● **Records supplied**:
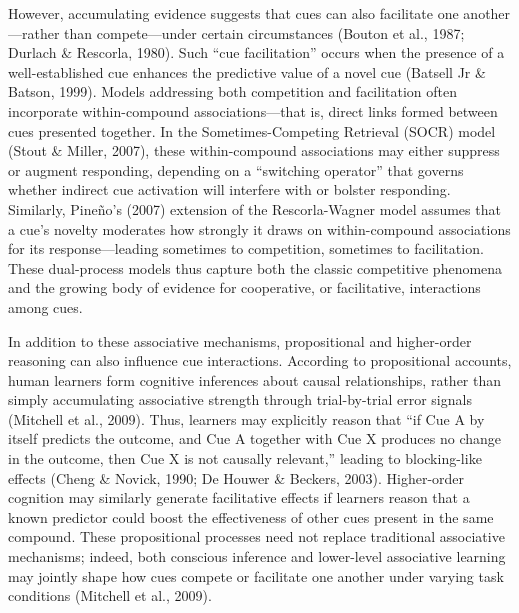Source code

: \documentclass[
  letterpaper,
  DIV=11,
  numbers=noendperiod]{scrartcl}
\begin{document}
However, accumulating evidence suggests that cues can also facilitate
one another---rather than compete---under certain circumstances (Bouton
et al., 1987; Durlach \& Rescorla, 1980). Such ``cue facilitation''
occurs when the presence of a well-established cue enhances the
predictive value of a novel cue (Batsell Jr \& Batson, 1999). Models
addressing both competition and facilitation often incorporate
within-compound associations---that is, direct links formed between cues
presented together. In the Sometimes-Competing Retrieval (SOCR) model
(Stout \& Miller, 2007), these within-compound associations may either
suppress or augment responding, depending on a ``switching operator''
that governs whether indirect cue activation will interfere with or
bolster responding. Similarly, Pineño's (2007) extension of the
Rescorla-Wagner model assumes that a cue's novelty moderates how
strongly it draws on within-compound associations for its
response---leading sometimes to competition, sometimes to facilitation.
These dual-process models thus capture both the classic competitive
phenomena and the growing body of evidence for cooperative, or
facilitative, interactions among cues.

In addition to these associative mechanisms, propositional and
higher-order reasoning can also influence cue interactions. According to
propositional accounts, human learners form cognitive inferences about
causal relationships, rather than simply accumulating associative
strength through trial-by-trial error signals (Mitchell et al., 2009).
Thus, learners may explicitly reason that ``if Cue A by itself predicts
the outcome, and Cue A together with Cue X produces no change in the
outcome, then Cue X is not causally relevant,'' leading to blocking-like
effects (Cheng \& Novick, 1990; De Houwer \& Beckers, 2003).
Higher-order cognition may similarly generate facilitative effects if
learners reason that a known predictor could boost the effectiveness of
other cues present in the same compound. These propositional processes
need not replace traditional associative mechanisms; indeed, both
conscious inference and lower-level associative learning may jointly
shape how cues compete or facilitate one another under varying task
conditions (Mitchell et al., 2009).
\end{document}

● **What this task involves**: Repeat the lines above, starting at the first and stopping after the line that holds "occurs when the", with the pictures left out.

● **Expected answer**:
Source code

: \documentclass[
  letterpaper,
  DIV=11,
  numbers=noendperiod]{scrartcl}
\begin{document}
However, accumulating evidence suggests that cues can also facilitate
one another---rather than compete---under certain circumstances (Bouton
et al., 1987; Durlach \& Rescorla, 1980). Such ``cue facilitation''
occurs when the presence of a well-established cue enhances the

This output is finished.